Automated document conversion helps USPTO reinvent patent processing

Automated XML conversion helps USPTO reinvent patent processing

For many years “government” was synonymous with “paperwork,” and few agencies were more inundated with paper than the U.S. Patent and Trademark Office.

“The Patent Office in 2015 has been averaging 3.7 million pages a month of filing documents supporting claims on inventions, so it’s a huge volume of material that comes into the office,” said Mark Gross, CEO of Data Conversion Laboratory (DCL). “A patent document is typically 30 to 50 pages, but it could be hundreds of pages, and each claim needs to be verified and cross-checked for proper support within the filing document, and that takes time,” he said. “Until recently the USPTO has been three or four years behind in processing patents.”

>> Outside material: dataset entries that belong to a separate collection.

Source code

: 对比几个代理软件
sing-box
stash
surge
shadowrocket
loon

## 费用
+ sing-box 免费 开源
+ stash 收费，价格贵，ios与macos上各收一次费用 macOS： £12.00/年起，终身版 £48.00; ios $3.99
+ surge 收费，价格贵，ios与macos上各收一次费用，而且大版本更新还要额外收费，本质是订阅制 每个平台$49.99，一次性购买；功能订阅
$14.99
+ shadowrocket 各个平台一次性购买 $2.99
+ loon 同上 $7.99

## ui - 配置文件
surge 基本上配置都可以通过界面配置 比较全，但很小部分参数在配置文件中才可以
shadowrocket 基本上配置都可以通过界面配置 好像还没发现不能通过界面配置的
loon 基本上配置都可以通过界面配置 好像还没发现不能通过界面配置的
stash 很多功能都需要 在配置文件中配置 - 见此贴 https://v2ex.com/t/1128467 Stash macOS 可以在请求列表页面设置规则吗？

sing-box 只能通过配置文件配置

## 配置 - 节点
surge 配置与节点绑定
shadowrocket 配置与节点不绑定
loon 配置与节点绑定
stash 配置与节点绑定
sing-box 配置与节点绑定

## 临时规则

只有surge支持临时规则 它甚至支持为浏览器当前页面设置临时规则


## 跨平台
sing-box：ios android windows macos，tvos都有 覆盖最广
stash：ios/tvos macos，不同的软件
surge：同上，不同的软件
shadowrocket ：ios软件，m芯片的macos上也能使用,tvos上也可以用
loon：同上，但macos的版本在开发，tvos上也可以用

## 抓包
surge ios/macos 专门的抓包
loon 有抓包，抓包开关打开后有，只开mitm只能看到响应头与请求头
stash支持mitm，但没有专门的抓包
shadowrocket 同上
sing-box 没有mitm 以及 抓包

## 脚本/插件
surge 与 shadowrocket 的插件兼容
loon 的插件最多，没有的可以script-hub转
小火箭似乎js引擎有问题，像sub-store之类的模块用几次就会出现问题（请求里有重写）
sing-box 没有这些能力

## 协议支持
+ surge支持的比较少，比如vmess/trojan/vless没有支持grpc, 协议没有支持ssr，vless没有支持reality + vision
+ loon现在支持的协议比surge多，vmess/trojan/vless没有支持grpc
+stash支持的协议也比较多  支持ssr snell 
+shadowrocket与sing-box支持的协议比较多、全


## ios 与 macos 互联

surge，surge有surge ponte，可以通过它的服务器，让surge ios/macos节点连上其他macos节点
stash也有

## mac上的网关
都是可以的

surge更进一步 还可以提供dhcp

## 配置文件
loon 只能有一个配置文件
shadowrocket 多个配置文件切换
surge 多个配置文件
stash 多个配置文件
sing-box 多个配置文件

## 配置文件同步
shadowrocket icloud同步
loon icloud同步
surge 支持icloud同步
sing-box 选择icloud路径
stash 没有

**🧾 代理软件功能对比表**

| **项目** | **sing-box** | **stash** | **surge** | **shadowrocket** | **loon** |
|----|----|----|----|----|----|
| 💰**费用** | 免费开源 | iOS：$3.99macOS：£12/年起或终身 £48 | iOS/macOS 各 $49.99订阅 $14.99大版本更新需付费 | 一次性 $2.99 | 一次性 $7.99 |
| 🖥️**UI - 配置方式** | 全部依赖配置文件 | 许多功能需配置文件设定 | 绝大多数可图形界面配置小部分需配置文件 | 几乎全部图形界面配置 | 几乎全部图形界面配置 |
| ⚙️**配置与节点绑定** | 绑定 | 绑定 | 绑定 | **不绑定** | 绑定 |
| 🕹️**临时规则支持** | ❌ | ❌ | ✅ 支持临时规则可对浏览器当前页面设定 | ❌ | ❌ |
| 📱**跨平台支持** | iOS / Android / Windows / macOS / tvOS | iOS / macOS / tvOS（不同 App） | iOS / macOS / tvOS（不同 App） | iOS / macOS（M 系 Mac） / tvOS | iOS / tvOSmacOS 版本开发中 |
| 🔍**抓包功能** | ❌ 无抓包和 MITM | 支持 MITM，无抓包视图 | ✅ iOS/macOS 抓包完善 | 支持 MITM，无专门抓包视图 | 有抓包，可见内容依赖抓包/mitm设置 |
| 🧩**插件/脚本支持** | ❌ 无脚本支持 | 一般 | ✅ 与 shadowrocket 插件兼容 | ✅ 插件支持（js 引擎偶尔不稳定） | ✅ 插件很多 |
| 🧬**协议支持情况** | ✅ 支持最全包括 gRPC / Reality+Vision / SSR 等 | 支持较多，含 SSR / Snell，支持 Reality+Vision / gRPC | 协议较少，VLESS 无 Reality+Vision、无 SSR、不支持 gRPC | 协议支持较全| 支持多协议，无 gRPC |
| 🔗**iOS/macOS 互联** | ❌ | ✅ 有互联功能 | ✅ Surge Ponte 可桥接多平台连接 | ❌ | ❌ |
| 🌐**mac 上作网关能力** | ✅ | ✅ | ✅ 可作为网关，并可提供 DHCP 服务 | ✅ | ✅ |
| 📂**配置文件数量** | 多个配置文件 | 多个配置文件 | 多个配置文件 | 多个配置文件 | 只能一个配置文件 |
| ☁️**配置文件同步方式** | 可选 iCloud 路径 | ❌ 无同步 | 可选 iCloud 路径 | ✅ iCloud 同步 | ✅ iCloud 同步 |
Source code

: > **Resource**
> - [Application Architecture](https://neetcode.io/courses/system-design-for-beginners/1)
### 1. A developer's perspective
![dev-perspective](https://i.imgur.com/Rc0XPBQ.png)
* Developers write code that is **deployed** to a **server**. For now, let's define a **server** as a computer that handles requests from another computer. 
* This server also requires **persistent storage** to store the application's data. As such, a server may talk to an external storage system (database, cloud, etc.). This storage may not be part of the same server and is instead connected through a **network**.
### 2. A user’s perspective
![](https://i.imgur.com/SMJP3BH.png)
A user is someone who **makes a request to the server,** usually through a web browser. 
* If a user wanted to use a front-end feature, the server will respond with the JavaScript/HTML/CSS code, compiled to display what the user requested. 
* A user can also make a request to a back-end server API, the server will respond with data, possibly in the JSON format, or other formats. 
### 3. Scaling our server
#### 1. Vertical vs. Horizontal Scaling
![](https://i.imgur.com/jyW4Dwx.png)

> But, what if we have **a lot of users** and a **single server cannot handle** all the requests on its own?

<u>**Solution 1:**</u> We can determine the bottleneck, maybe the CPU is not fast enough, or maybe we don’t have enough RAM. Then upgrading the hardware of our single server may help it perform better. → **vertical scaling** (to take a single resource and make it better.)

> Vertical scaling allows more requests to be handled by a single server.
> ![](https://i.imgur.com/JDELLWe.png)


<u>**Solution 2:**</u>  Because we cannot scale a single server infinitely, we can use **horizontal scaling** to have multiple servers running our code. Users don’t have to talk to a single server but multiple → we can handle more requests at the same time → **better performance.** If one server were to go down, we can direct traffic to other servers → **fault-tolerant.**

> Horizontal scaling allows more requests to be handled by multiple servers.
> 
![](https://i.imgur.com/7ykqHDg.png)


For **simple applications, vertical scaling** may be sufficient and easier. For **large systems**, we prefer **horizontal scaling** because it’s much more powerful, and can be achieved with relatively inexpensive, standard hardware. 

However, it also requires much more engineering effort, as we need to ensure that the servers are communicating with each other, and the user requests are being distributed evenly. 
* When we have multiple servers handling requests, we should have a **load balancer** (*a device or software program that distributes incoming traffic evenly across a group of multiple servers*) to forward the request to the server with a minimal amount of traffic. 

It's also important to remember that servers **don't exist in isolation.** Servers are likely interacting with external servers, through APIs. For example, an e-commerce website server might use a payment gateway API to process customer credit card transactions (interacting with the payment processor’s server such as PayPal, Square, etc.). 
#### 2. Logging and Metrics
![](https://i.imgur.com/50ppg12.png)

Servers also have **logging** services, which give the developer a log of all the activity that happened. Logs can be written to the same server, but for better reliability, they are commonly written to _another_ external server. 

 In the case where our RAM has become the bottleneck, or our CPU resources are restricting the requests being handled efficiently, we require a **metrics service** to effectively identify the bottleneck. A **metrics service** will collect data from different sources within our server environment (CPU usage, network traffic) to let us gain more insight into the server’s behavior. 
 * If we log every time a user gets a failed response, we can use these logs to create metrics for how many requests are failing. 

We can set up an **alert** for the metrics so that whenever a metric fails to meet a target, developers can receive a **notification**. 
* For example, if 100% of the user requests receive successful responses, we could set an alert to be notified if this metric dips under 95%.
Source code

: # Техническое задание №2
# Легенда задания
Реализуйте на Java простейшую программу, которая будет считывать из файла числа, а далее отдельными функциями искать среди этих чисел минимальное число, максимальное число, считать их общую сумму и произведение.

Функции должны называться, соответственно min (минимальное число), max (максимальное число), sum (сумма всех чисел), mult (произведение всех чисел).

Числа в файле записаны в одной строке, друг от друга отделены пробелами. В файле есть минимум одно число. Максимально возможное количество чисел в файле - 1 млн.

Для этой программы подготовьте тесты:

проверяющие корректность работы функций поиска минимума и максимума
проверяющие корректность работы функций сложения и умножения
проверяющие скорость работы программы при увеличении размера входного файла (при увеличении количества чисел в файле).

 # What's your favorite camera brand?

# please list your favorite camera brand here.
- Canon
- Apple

Part of the problem was sheer volume. With all that documentation coming in – in a variety of formats – automated scanning was mandatory. But many scanning solutions end up requiring humans to interpret the drawings, chemical formulas and images.

Another issue was search. While the patent office switched over to scanning their documents over a decade ago according to Gross, the documents weren’t easily searchable. “With images you can’t find phrases, search keywords and other things that you’re normally used to doing with a Microsoft Word document,” he said.

That all changed three years ago when DCL started working with USPTO to automate the process to convert the paperwork it receives into fully automated Extensible Markup Language (XML) files – documents that are both human- and machine-readable.

DCL built software that cleans up a document – by temporarily taking out the images, the chemistry formulas and the math and leaving the white space – before the optical character recognition (OCR) process. “When you do that, you get an character accuracy of better than 99 percent, which is much better than anything the Patent Office had,” Gross said.

After a year of working with DCL’s XML conversion program, USPTO was scanning 250,000 pages a month, but it has increased its volume and now scans more than 1 million pages monthly, according to Gross.

“Of course we have to keep track of all those things we took out," he explained.  "We call them artifacts -- we have to keep track of where they came from on the page, how big they were and we have to store them. Once the clean page goes through the OCR and is read, it’s formatted into an XML file.”

Unlike previous systems the USPTO has used, the current XML conversion system takes a document and not only turns it into text, but also inserts tags or keywords and other information that can be used to provide information when searching to see if a patent is closely related to another.

“This allows you to do finer searches – you can look for certain keywords in a heading or a sub-heading,” Gross said. “It makes everything easier and more accessible instead of going through millions of documents. You can also reformat it, reorganize it and produce automated indexes.”

“While digitizing content into XML is not new, doing so in a fully automated process changes the economic dynamics,” Gross said, "making it feasible to digitize large content collections and large information flows, like that coming into the USPTO."

The USPTO system automates many technical aspects of the patent review process, which allows patent examiners to focus more of their time on examining patents.

“The USPTO is in the process of modernizing all of its patent examination tools, and the data created in this project allows us to leverage business intelligence to improve the quality of our work,” explained Terrel Morris, the supervisory program manager for the USPTO.

The USPTO and DCL currently are working on upgrading the system so that other federal agencies that deal with large document repositories can use the program as well.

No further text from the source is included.